Mr. Charnovitz then discussed the intersection of U.S. law and the World Trade Organization Agreement, which has rules regarding the use of antidumping, countervailing duty, and safeguard remedies. Mr. Charnovitz noted that the United States is the biggest target of dispute settlement actions in the WTO and that it has generally lost the cases that it defended. Mr. Charnovitz also acknowledged that most defendants in WTO dispute settlement proceedings lose. The United States has been slow to comply with these findings, although it has eventually complied with most such decisions. Mr. Charnovitz noted that the United States has an obligation to comply with such rulings even where the rulings may be poorly reasoned. In complying with these decisions the United States has different levels of difficulty depending on whether compliance requires a change in law or merely a change in practice. There are consequences to non-compliance, both economic in nature (the suspension of concessions by other WTO members - generally in the form of increased duties on U.S. exports) and political (loss of leadership status in the WTO).
Many of these dispute settlement cases have been related to the trade remedy laws. Because the United States has lost so many trade remedy cases in the WTO, Mr. Charnovitz noted that many would argue that the trade remedy laws themselves "unlevel" the playing field for international Trade.
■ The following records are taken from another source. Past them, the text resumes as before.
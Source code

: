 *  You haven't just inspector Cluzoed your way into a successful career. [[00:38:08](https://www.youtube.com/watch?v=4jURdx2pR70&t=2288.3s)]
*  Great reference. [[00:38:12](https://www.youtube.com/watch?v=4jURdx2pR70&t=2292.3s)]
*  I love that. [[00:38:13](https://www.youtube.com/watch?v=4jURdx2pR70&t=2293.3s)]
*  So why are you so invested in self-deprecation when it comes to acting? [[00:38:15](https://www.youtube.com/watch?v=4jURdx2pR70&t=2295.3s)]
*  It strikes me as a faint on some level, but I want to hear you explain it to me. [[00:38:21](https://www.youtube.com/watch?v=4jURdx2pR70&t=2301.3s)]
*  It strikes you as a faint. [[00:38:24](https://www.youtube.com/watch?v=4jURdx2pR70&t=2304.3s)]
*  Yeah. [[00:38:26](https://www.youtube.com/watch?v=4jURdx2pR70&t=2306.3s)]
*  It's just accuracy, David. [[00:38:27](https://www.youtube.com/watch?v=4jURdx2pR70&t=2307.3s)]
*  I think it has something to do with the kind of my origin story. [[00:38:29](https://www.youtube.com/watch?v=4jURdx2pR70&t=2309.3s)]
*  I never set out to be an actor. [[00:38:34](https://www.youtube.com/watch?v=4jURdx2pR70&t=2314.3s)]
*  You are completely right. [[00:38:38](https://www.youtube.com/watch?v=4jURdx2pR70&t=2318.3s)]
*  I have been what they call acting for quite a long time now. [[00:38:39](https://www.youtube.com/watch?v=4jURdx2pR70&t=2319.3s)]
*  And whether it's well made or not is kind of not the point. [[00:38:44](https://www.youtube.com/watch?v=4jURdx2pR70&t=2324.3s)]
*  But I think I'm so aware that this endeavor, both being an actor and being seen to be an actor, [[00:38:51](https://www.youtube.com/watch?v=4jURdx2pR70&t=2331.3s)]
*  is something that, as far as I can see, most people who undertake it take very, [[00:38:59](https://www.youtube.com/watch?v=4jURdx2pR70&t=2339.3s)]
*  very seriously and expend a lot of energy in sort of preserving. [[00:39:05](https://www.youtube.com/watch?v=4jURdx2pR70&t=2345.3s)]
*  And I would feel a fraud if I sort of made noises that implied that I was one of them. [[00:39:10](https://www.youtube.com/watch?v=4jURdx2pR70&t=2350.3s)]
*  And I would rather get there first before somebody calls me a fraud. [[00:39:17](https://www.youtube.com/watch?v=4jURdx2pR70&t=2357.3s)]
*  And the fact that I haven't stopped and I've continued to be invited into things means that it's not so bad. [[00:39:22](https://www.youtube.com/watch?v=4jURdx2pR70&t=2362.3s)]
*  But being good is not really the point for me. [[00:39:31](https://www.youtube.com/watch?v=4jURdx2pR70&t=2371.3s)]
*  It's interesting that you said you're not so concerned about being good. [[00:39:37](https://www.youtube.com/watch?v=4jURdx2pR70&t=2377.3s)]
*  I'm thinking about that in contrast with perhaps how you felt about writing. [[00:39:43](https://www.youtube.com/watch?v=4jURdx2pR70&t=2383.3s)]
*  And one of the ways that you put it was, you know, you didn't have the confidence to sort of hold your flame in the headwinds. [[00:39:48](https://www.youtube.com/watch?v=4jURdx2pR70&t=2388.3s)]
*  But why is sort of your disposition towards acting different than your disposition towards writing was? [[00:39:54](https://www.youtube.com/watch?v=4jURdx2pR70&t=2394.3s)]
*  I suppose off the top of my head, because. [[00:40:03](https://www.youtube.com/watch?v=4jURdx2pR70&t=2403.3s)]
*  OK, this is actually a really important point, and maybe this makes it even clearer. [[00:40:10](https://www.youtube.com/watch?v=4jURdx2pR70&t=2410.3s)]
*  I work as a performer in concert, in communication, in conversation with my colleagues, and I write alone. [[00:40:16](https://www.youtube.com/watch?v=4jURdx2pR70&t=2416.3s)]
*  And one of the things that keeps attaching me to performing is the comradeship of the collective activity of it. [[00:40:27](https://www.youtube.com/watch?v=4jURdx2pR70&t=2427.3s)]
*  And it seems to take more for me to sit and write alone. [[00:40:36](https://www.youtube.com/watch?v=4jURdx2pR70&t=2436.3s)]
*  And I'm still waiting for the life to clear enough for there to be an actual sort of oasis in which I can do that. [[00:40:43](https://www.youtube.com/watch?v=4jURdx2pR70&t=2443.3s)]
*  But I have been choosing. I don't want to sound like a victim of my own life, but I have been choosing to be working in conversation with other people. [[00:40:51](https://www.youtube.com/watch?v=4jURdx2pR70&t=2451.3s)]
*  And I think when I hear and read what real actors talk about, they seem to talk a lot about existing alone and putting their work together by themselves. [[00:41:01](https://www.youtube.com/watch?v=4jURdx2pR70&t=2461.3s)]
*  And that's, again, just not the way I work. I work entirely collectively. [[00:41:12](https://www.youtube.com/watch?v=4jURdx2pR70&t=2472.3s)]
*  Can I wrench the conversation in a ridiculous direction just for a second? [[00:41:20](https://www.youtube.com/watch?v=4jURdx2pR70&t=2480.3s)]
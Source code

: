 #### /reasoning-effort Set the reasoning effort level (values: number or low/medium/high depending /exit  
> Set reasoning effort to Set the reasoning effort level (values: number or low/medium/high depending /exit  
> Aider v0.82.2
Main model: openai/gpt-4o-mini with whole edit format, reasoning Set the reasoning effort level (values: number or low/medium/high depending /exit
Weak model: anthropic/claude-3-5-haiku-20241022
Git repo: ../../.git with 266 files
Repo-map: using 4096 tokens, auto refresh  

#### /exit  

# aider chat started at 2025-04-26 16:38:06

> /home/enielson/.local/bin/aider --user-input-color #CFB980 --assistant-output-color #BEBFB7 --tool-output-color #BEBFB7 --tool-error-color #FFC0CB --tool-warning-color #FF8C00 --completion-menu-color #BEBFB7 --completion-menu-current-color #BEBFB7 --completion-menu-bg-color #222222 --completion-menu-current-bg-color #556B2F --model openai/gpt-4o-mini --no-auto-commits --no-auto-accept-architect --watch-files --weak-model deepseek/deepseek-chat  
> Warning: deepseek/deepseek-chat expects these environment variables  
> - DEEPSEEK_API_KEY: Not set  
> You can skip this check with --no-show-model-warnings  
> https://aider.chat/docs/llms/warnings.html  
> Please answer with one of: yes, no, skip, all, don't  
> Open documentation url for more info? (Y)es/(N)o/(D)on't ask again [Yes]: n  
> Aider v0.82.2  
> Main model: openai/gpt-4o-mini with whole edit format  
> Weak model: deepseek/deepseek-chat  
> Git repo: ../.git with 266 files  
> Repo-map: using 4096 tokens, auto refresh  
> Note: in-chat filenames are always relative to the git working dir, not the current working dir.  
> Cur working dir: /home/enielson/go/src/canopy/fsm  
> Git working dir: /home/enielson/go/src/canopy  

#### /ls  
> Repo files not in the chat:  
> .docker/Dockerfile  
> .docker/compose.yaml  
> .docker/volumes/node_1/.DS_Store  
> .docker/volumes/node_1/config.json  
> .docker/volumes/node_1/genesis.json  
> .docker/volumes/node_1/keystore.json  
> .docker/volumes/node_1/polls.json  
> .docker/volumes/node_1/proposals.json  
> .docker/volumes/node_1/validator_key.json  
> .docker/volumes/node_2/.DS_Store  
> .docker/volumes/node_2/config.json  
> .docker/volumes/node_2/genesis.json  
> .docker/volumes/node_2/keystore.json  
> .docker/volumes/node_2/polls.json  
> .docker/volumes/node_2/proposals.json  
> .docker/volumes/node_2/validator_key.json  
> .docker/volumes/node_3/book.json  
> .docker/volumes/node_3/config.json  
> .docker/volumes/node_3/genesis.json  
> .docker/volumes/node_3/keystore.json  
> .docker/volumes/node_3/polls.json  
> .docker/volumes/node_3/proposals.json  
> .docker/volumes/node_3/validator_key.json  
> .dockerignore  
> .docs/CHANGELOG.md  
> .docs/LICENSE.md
Mr. Charnovitz also discussed the role that the WTO Agreement had in U.S. law. He noted that the Agreement itself is not U.S. law, but rather that the statute that implemented the Agreement is the U.S. law reflection of the WTO Agreement. Therefore, one could not directly challenge the United States' compliance with the WTO Agreement in a U.S. court. However, in interpreting U.S. laws, the WTO Agreement has the potential to be relevant. Mr. Charnovitz noted that there are two strands of legal theory that are relevant to the interpretation of the trade statutes. One is the "Charming Betsy" doctrine. This arises from a Supreme Court decision over 200 years ago, to the effect that U.S. law should be interpreted to be consistent with international law (and U.S. treaty obligations) if at all possible. Thus, unless Congress clearly indicated its intent that a statute contradict U.S. international legal obligations, the statute should be interpreted in a manner consistent with those obligations. The other strand is the "Chevron Doctrine." This too arises from a Supreme Court decision, albeit a more recent one than Charming Betsy. Under the Chevron Doctrine if the statute is ambiguous, then the Courts must uphold an agency's interpretation as long as that interpretation is "reasonable" even if it conflicts with U.S. international legal obligations. In U.S. court litigation concerning trade remedy law, the Chevron Doctrine has generally been applied. Thus, there are U.S. antidumping practices that have been found to be a violation of the WTO Agreement but that are considered consistent with U.S. law. It is possible, however, that sometime in the future Charming Betsy will again be considered in interpreting U.S. trade remedy law in the courts.
After the three speakers concluded their brief presentations, the floor was opened to questions. There was spirited questioning on many of the issues raised by the speakers. The program concluded at 1:30 p.m.